To do
Send back the listing, word for word.

[Start of Attachment]

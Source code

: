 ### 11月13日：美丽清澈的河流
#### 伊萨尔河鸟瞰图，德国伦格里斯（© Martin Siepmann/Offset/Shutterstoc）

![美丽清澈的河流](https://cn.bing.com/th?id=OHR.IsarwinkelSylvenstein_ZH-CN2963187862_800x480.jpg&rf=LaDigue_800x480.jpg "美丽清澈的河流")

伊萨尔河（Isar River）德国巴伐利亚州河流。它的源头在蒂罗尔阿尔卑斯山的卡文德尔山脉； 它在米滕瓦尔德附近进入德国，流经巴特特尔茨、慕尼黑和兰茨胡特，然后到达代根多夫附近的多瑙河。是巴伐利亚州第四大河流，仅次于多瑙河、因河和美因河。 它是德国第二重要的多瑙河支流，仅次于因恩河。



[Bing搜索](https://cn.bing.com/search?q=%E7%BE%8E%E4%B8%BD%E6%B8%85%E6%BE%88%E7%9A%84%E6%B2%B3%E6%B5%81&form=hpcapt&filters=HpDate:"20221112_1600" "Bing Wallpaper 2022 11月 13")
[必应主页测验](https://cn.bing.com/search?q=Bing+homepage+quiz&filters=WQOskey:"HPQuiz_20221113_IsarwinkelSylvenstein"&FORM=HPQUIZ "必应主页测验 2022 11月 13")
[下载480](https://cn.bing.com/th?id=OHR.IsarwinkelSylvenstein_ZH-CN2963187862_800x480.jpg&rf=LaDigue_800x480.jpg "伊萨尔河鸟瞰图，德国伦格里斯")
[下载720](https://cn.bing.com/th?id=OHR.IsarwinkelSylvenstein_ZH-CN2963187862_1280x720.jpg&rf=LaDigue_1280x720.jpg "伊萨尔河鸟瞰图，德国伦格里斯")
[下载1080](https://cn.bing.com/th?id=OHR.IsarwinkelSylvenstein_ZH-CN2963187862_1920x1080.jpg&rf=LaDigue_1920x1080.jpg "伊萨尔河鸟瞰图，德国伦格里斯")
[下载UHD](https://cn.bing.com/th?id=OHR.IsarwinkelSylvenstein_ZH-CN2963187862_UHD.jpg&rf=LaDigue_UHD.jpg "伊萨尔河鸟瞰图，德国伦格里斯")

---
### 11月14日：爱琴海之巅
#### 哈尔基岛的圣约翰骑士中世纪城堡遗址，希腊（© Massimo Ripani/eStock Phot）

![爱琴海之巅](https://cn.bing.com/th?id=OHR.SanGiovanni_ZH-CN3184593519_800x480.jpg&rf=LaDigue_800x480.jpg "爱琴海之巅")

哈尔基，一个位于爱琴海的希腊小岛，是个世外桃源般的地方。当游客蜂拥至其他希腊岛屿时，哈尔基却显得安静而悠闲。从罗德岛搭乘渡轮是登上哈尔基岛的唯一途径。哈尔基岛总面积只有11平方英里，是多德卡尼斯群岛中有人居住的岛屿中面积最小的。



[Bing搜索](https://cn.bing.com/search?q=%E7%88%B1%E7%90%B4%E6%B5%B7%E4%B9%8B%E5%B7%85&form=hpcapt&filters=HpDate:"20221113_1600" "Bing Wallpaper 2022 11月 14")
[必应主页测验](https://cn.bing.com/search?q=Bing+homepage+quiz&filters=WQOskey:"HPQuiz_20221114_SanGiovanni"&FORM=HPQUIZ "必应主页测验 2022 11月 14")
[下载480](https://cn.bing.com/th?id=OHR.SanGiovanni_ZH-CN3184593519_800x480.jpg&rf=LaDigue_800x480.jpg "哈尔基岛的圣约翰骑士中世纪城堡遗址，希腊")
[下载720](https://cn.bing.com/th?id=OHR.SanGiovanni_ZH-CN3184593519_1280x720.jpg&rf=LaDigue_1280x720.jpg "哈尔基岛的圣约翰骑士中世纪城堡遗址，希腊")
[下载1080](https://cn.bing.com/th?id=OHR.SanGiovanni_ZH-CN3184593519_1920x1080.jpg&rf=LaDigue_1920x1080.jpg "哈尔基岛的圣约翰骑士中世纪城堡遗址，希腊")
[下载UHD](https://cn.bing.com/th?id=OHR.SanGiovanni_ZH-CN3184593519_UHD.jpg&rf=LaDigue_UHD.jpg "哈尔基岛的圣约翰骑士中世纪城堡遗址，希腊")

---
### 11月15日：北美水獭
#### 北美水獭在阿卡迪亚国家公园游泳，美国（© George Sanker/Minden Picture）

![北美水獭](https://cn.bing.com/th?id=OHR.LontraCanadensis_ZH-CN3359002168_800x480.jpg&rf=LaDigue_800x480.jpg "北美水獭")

[End of Attachment]

Response box
Source code

: ### 11月13日：美丽清澈的河流
#### 伊萨尔河鸟瞰图，德国伦格里斯（© Martin Siepmann/Offset/Shutterstoc）

![美丽清澈的河流](https://cn.bing.com/th?id=OHR.IsarwinkelSylvenstein_ZH-CN2963187862_800x480.jpg&rf=LaDigue_800x480.jpg "美丽清澈的河流")

伊萨尔河（Isar River）德国巴伐利亚州河流。它的源头在蒂罗尔阿尔卑斯山的卡文德尔山脉； 它在米滕瓦尔德附近进入德国，流经巴特特尔茨、慕尼黑和兰茨胡特，然后到达代根多夫附近的多瑙河。是巴伐利亚州第四大河流，仅次于多瑙河、因河和美因河。 它是德国第二重要的多瑙河支流，仅次于因恩河。



[Bing搜索](https://cn.bing.com/search?q=%E7%BE%8E%E4%B8%BD%E6%B8%85%E6%BE%88%E7%9A%84%E6%B2%B3%E6%B5%81&form=hpcapt&filters=HpDate:"20221112_1600" "Bing Wallpaper 2022 11月 13")
[必应主页测验](https://cn.bing.com/search?q=Bing+homepage+quiz&filters=WQOskey:"HPQuiz_20221113_IsarwinkelSylvenstein"&FORM=HPQUIZ "必应主页测验 2022 11月 13")
[下载480](https://cn.bing.com/th?id=OHR.IsarwinkelSylvenstein_ZH-CN2963187862_800x480.jpg&rf=LaDigue_800x480.jpg "伊萨尔河鸟瞰图，德国伦格里斯")
[下载720](https://cn.bing.com/th?id=OHR.IsarwinkelSylvenstein_ZH-CN2963187862_1280x720.jpg&rf=LaDigue_1280x720.jpg "伊萨尔河鸟瞰图，德国伦格里斯")
[下载1080](https://cn.bing.com/th?id=OHR.IsarwinkelSylvenstein_ZH-CN2963187862_1920x1080.jpg&rf=LaDigue_1920x1080.jpg "伊萨尔河鸟瞰图，德国伦格里斯")
[下载UHD](https://cn.bing.com/th?id=OHR.IsarwinkelSylvenstein_ZH-CN2963187862_UHD.jpg&rf=LaDigue_UHD.jpg "伊萨尔河鸟瞰图，德国伦格里斯")

---
### 11月14日：爱琴海之巅
#### 哈尔基岛的圣约翰骑士中世纪城堡遗址，希腊（© Massimo Ripani/eStock Phot）

![爱琴海之巅](https://cn.bing.com/th?id=OHR.SanGiovanni_ZH-CN3184593519_800x480.jpg&rf=LaDigue_800x480.jpg "爱琴海之巅")

哈尔基，一个位于爱琴海的希腊小岛，是个世外桃源般的地方。当游客蜂拥至其他希腊岛屿时，哈尔基却显得安静而悠闲。从罗德岛搭乘渡轮是登上哈尔基岛的唯一途径。哈尔基岛总面积只有11平方英里，是多德卡尼斯群岛中有人居住的岛屿中面积最小的。



[Bing搜索](https://cn.bing.com/search?q=%E7%88%B1%E7%90%B4%E6%B5%B7%E4%B9%8B%E5%B7%85&form=hpcapt&filters=HpDate:"20221113_1600" "Bing Wallpaper 2022 11月 14")
[必应主页测验](https://cn.bing.com/search?q=Bing+homepage+quiz&filters=WQOskey:"HPQuiz_20221114_SanGiovanni"&FORM=HPQUIZ "必应主页测验 2022 11月 14")
[下载480](https://cn.bing.com/th?id=OHR.SanGiovanni_ZH-CN3184593519_800x480.jpg&rf=LaDigue_800x480.jpg "哈尔基岛的圣约翰骑士中世纪城堡遗址，希腊")
[下载720](https://cn.bing.com/th?id=OHR.SanGiovanni_ZH-CN3184593519_1280x720.jpg&rf=LaDigue_1280x720.jpg "哈尔基岛的圣约翰骑士中世纪城堡遗址，希腊")
[下载1080](https://cn.bing.com/th?id=OHR.SanGiovanni_ZH-CN3184593519_1920x1080.jpg&rf=LaDigue_1920x1080.jpg "哈尔基岛的圣约翰骑士中世纪城堡遗址，希腊")
[下载UHD](https://cn.bing.com/th?id=OHR.SanGiovanni_ZH-CN3184593519_UHD.jpg&rf=LaDigue_UHD.jpg "哈尔基岛的圣约翰骑士中世纪城堡遗址，希腊")

---
### 11月15日：北美水獭
#### 北美水獭在阿卡迪亚国家公园游泳，美国（© George Sanker/Minden Picture）

![北美水獭](https://cn.bing.com/th?id=OHR.LontraCanadensis_ZH-CN3359002168_800x480.jpg&rf=LaDigue_800x480.jpg "北美水獭")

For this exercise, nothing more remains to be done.